Activity: If a line in the records contains the string "gitpod", show that line.

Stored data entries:
-- Opening Marker --

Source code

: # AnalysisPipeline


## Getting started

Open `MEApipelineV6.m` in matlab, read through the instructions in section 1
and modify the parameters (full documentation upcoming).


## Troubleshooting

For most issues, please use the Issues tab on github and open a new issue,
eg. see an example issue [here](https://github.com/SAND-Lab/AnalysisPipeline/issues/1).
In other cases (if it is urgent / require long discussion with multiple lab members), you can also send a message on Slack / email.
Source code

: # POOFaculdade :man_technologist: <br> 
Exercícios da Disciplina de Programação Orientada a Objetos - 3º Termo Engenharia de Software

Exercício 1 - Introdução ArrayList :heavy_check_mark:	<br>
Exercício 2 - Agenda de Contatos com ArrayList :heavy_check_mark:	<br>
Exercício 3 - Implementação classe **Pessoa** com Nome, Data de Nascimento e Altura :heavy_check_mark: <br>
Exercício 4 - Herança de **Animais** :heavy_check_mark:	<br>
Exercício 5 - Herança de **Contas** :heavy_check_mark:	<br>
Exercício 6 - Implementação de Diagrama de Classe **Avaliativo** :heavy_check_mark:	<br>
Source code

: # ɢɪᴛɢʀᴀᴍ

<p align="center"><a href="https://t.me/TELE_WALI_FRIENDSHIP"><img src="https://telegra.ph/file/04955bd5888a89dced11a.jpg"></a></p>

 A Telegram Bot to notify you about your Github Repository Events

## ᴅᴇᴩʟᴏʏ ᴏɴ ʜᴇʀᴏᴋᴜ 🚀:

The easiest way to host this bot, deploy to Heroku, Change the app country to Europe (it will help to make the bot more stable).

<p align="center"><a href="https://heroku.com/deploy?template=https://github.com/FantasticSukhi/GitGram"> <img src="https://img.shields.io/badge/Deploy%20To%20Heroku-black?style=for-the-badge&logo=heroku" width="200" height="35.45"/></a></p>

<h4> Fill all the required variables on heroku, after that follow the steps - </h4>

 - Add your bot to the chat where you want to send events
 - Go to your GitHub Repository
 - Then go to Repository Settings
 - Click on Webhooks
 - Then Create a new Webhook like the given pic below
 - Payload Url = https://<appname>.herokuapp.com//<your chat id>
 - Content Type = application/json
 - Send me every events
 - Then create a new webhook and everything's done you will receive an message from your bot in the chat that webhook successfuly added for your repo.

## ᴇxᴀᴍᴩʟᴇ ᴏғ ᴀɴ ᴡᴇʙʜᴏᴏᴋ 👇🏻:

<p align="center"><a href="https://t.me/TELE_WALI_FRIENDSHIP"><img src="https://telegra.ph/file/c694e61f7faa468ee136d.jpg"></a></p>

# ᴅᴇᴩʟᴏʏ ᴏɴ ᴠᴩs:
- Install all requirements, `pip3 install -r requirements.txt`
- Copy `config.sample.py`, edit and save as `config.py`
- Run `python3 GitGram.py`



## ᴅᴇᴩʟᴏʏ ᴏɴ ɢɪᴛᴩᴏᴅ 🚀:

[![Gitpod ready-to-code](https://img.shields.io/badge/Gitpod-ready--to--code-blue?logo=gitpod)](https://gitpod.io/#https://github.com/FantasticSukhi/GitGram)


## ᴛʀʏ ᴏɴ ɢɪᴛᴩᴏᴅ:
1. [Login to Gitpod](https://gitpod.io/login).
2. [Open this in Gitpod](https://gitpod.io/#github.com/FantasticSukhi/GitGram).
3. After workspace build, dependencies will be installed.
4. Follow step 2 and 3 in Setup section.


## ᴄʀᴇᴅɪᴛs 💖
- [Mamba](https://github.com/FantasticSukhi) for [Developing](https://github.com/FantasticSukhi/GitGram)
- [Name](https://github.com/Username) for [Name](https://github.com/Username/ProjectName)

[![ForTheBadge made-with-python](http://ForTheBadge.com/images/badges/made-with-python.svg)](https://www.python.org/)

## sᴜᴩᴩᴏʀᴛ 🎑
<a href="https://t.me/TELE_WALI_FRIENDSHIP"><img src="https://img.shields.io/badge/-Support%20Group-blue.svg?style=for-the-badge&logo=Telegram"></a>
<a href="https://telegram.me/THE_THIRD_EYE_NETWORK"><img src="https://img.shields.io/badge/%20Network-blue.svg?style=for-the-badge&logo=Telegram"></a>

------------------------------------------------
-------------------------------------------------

-- Closing Marker --

Answer for the task:
[![Gitpod ready-to-code](https://img.shields.io/badge/Gitpod-ready--to--code-blue?logo=gitpod)](https://gitpod.io/#https://github.com/FantasticSukhi/GitGram)
1. [Login to Gitpod](https://gitpod.io/login).
2. [Open this in Gitpod](https://gitpod.io/#github.com/FantasticSukhi/GitGram).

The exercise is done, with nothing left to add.